#### DIRECTIONS FOR THIS TASK:
Please reproduce the data exactly, though every picture must stay out.

Document images with source code
===============
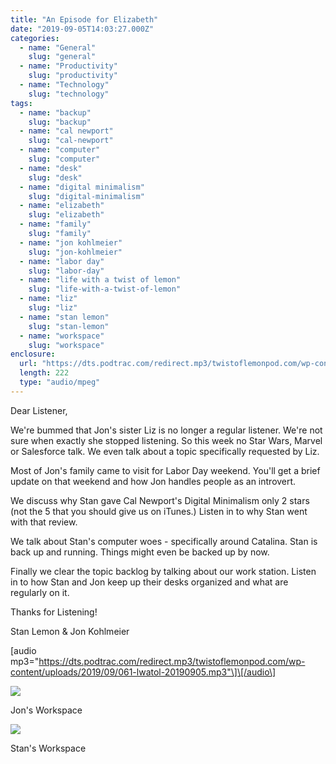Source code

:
 ```yaml
---
title: "An Episode for Elizabeth"
date: "2019-09-05T14:03:27.000Z"
categories:
  - name: "General"
    slug: "general"
  - name: "Productivity"
    slug: "productivity"
  - name: "Technology"
    slug: "technology"
tags:
  - name: "backup"
    slug: "backup"
  - name: "cal newport"
    slug: "cal-newport"
  - name: "computer"
    slug: "computer"
  - name: "desk"
    slug: "desk"
  - name: "digital minimalism"
    slug: "digital-minimalism"
  - name: "elizabeth"
    slug: "elizabeth"
  - name: "family"
    slug: "family"
  - name: "jon kohlmeier"
    slug: "jon-kohlmeier"
  - name: "labor day"
    slug: "labor-day"
  - name: "life with a twist of lemon"
    slug: "life-with-a-twist-of-lemon"
  - name: "liz"
    slug: "liz"
  - name: "stan lemon"
    slug: "stan-lemon"
  - name: "workspace"
    slug: "workspace"
enclosure:
  url: "https://dts.podtrac.com/redirect.mp3/twistoflemonpod.com/wp-content/uploads/2019/09/061-lwatol-20190905.mp3"
  length: 222
  type: "audio/mpeg"
---
```


Dear Listener,

We're bummed that Jon's sister Liz is no longer a regular listener. We're not sure when exactly she stopped listening. So this week no Star Wars, Marvel or Salesforce talk. We even talk about a topic specifically requested by Liz.

Most of Jon's family came to visit for Labor Day weekend. You'll get a brief update on that weekend and how Jon handles people as an introvert.

We discuss why Stan gave Cal Newport's Digital Minimalism only 2 stars (not the 5 that you should give us on iTunes.) Listen in to why Stan went with that review.

We talk about Stan's computer woes - specifically around Catalina. Stan is back up and running. Things might even be backed up by now.

Finally we clear the topic backlog by talking about our work station. Listen in to how Stan and Jon keep up their desks organized and what are regularly on it.

Thanks for Listening!

Stan Lemon & Jon Kohlmeier

\[audio mp3="https://dts.podtrac.com/redirect.mp3/twistoflemonpod.com/wp-content/uploads/2019/09/061-lwatol-20190905.mp3"\]\[/audio\]

![](https://twistoflemonpod.com/wp-content/uploads/2019/09/jon-desk-1024x768.jpg)

Jon's Workspace

![](https://twistoflemonpod.com/wp-content/uploads/2019/09/stan-desk-768x1024.jpg)

Stan's Workspace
===============
#### RESPONSE AREA:
Source code

:
 ```yaml
---
title: "An Episode for Elizabeth"
date: "2019-09-05T14:03:27.000Z"
categories:
  - name: "General"
    slug: "general"
  - name: "Productivity"
    slug: "productivity"
  - name: "Technology"
    slug: "technology"
tags:
  - name: "backup"
    slug: "backup"
  - name: "cal newport"
    slug: "cal-newport"
  - name: "computer"
    slug: "computer"
  - name: "desk"
    slug: "desk"
  - name: "digital minimalism"
    slug: "digital-minimalism"
  - name: "elizabeth"
    slug: "elizabeth"
  - name: "family"
    slug: "family"
  - name: "jon kohlmeier"
    slug: "jon-kohlmeier"
  - name: "labor day"
    slug: "labor-day"
  - name: "life with a twist of lemon"
    slug: "life-with-a-twist-of-lemon"
  - name: "liz"
    slug: "liz"
  - name: "stan lemon"
    slug: "stan-lemon"
  - name: "workspace"
    slug: "workspace"
enclosure:
  url: "https://dts.podtrac.com/redirect.mp3/twistoflemonpod.com/wp-content/uploads/2019/09/061-lwatol-20190905.mp3"
  length: 222
  type: "audio/mpeg"
---
```


Dear Listener,

We're bummed that Jon's sister Liz is no longer a regular listener. We're not sure when exactly she stopped listening. So this week no Star Wars, Marvel or Salesforce talk. We even talk about a topic specifically requested by Liz.

Most of Jon's family came to visit for Labor Day weekend. You'll get a brief update on that weekend and how Jon handles people as an introvert.

We discuss why Stan gave Cal Newport's Digital Minimalism only 2 stars (not the 5 that you should give us on iTunes.) Listen in to why Stan went with that review.

We talk about Stan's computer woes - specifically around Catalina. Stan is back up and running. Things might even be backed up by now.

Finally we clear the topic backlog by talking about our work station. Listen in to how Stan and Jon keep up their desks organized and what are regularly on it.

Thanks for Listening!

Stan Lemon & Jon Kohlmeier

\[audio mp3="https://dts.podtrac.com/redirect.mp3/twistoflemonpod.com/wp-content/uploads/2019/09/061-lwatol-20190905.mp3"\]\[/audio\]

![](https://twistoflemonpod.com/wp-content/uploads/2019/09/jon-desk-1024x768.jpg)

Jon's Workspace

![](https://twistoflemonpod.com/wp-content/uploads/2019/09/stan-desk-768x1024.jpg)

Stan's Workspace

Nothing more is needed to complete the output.